Submariner’s wartime memoirs published

Not the Ships recounts experiences of Frederick Sherwood

The wartime memoirs of Canada’s most highly decorated submariner, Frederick H. Sherwood, have been co-authored by his son, Abbotsford publisher Philip Sherwood.

It’s Not the Ships recounts the experiences of the late Sherwood, from the time he joined the Royal Canadian Naval Volunteer Reserve (RCNVR) in 1933 until 1946.

During World War II, Sherwood served in the Royal Navy’s submarine service for five years and became the first Canadian to command an RN “boat.”

It’s Not the Ships has drawn enthusiastic reviews from Canadian submariners and naval historians.

“Only a few Canadians have commanded a submarine during wartime,” explained Commodore Larry Hickey RCN (Ret’d), a former submariner. “As such, Sherwood is an important part of Canadian submarine history.

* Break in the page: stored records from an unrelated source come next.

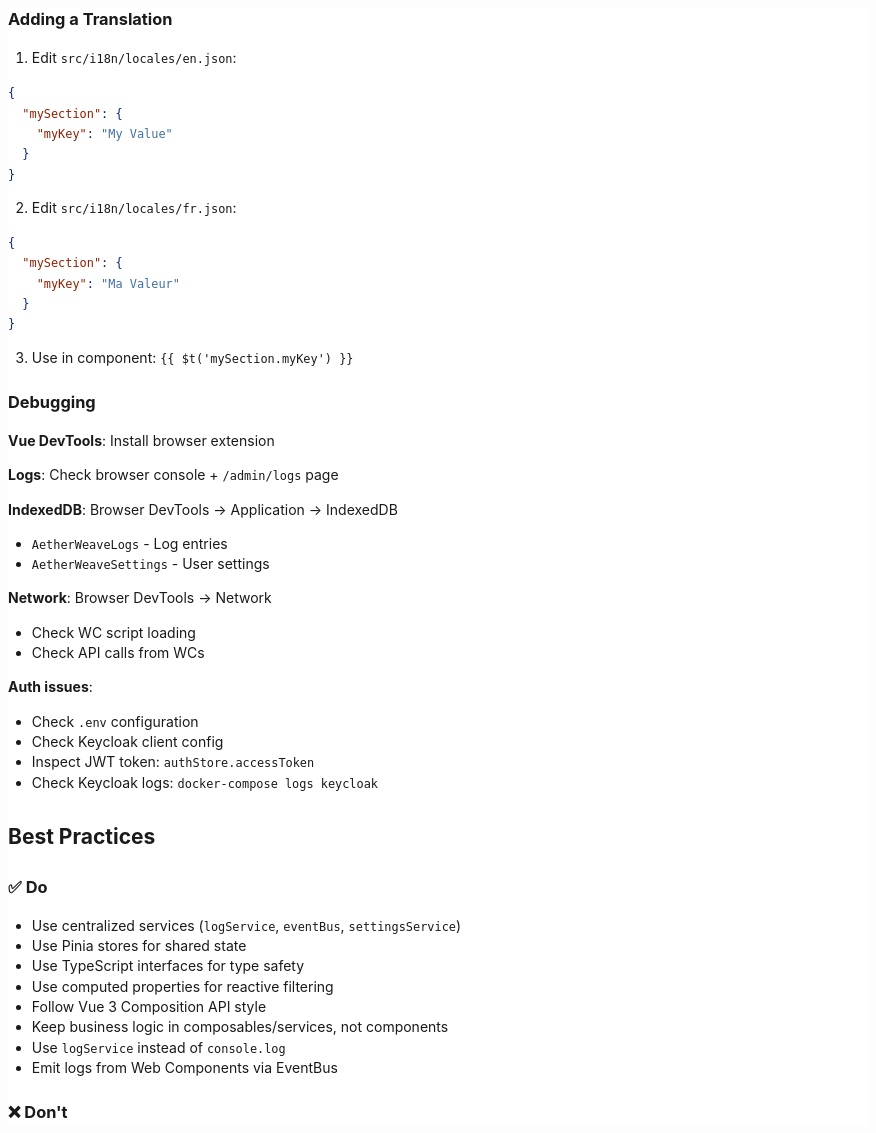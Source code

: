 ### Adding a Translation

1. Edit `src/i18n/locales/en.json`:
```json
{
  "mySection": {
    "myKey": "My Value"
  }
}
```
2. Edit `src/i18n/locales/fr.json`:
```json
{
  "mySection": {
    "myKey": "Ma Valeur"
  }
}
```
3. Use in component: `{{ $t('mySection.myKey') }}`

### Debugging

**Vue DevTools**: Install browser extension

**Logs**: Check browser console + `/admin/logs` page

**IndexedDB**: Browser DevTools → Application → IndexedDB
- `AetherWeaveLogs` - Log entries
- `AetherWeaveSettings` - User settings

**Network**: Browser DevTools → Network
- Check WC script loading
- Check API calls from WCs

**Auth issues**:
- Check `.env` configuration
- Check Keycloak client config
- Inspect JWT token: `authStore.accessToken`
- Check Keycloak logs: `docker-compose logs keycloak`

## Best Practices

### ✅ Do

- Use centralized services (`logService`, `eventBus`, `settingsService`)
- Use Pinia stores for shared state
- Use TypeScript interfaces for type safety
- Use computed properties for reactive filtering
- Follow Vue 3 Composition API style
- Keep business logic in composables/services, not components
- Use `logService` instead of `console.log`
- Emit logs from Web Components via EventBus

### ❌ Don't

“His memoir fills a void — it’s the first one ever of a wartime Canadian submarine commander, and it’s well told.”

“My father often said that the war left its stamp on him,” said Philip Sherwood.

“He liked to talk about his experiences, and as he was an engaging raconteur, we eventually persuaded him to commit his story to print.

“We supplemented his manuscript with material gleaned from several primary sources – his wartime correspondence, patrol and log reports from the UK Archives, photos from the Imperial War Museum and the Royal Navy Submarine Museum, and newspaper reports.

“It all comes together as an engaging account of one of the trailblazers of Canada’s submarine service.”